As we  were getting ready for bed  the dogs began barking alerting us to something going on. As I got up to see what was going on, and thinking it may have been a bear in the area,  I smelled smoke and  alerted the manthing.  He got up and went outside and yelled to me to grab the fire extinguisher, axe, and water.  We quickly realized the fire was bigger than we could deal with, called the fire department and began grabbing what we could to throw in the truck.  We were able to grab the chainsaws, guns, tobacco, the safe, and a couple drawers of clothes before the flames were enough to stop us from going back in.  Manthing moved the small truck away from the fire and we  ran back to the house to  pull the water pump and  water tank from the back of the big truck  before it burned/melted. By this time, the  house was fully engulfed so he went down to lead the fire trucks in and I went to watch the flamage from a safe distance.


In all, 14 units responded to the fire. The forest service was called in to keep the fire from going into the forest behind the shack, and eventually, to get a fire truck unstuck.  The house was a complete loss  but we were fine as were all the critters, except the unidentified one we later found down in a cinder block. The only items we were able to salvage were ones we snagged on our way out, a couple photos, and our cast iron (needing some major reseasoning).  The fire was of undetermined origin though it   involved the wood stove. It was not a chimney fire but  the fire somehow got out of the chimney and into the wall of the house.



Lessons Learned
 Don't depend on your smoke/fire alarm!  Ours did not go off, even though it was less than three months old, until the doors had burned off the bedroom and it was within 5 foot of where the fire started.
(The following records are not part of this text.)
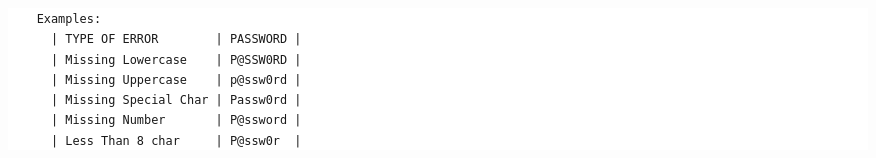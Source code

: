         Examples:
          | TYPE OF ERROR        | PASSWORD |
          | Missing Lowercase    | P@SSW0RD |
          | Missing Uppercase    | p@ssw0rd |
          | Missing Special Char | Passw0rd |
          | Missing Number       | P@ssword |
          | Less Than 8 char     | P@ssw0r  |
Pay attention to your dogs! They may be dumb as bricks but they know when something is not right and will alert you to it!

You can plan and plot a million times in your head how you will react to something catastrophic happening. How it plays out will not be as you have plotted as your mind does  some crazy things. We grabbed what was quick and easy to grab and what had most value to us as homesteaders. We somehow managed to completely forget about our wallets and identification. They are a pain to get replaced!
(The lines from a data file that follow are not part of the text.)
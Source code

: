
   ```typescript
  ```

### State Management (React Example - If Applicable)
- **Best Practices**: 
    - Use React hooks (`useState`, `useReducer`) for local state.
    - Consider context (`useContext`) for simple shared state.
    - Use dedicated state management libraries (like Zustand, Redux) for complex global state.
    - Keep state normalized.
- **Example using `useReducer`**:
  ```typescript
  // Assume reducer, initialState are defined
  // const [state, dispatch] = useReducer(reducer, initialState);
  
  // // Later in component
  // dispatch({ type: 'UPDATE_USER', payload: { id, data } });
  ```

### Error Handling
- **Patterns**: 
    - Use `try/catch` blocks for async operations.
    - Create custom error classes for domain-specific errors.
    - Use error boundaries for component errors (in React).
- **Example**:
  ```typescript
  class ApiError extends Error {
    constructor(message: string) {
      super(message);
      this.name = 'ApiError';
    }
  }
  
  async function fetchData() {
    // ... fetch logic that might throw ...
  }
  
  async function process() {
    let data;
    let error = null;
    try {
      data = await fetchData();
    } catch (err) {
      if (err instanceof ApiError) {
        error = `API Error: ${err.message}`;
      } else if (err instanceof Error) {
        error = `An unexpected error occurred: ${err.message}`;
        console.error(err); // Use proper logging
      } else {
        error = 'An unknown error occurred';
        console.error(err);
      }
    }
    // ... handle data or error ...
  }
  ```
 If  you live in the backwoods, expect the place to be beyond salvage by the time the fire department gets there. We did know this and our major concern was catching the entre national forest behind us on fire.

Don't become lax!!! If you have a root cellar, USE IT! If you have a second place you could live in, store clothes, bedding and some food there.  Don't keep all of your eggs in one basket. Had we not become complacent, lazy, and comfortable we would be much better off!  We would not have lost every stitch of clothing, bedding, preserved foods and such that we had. I will  go into this on a deeper level in a different post in the future because it deserves much more than this little blurb.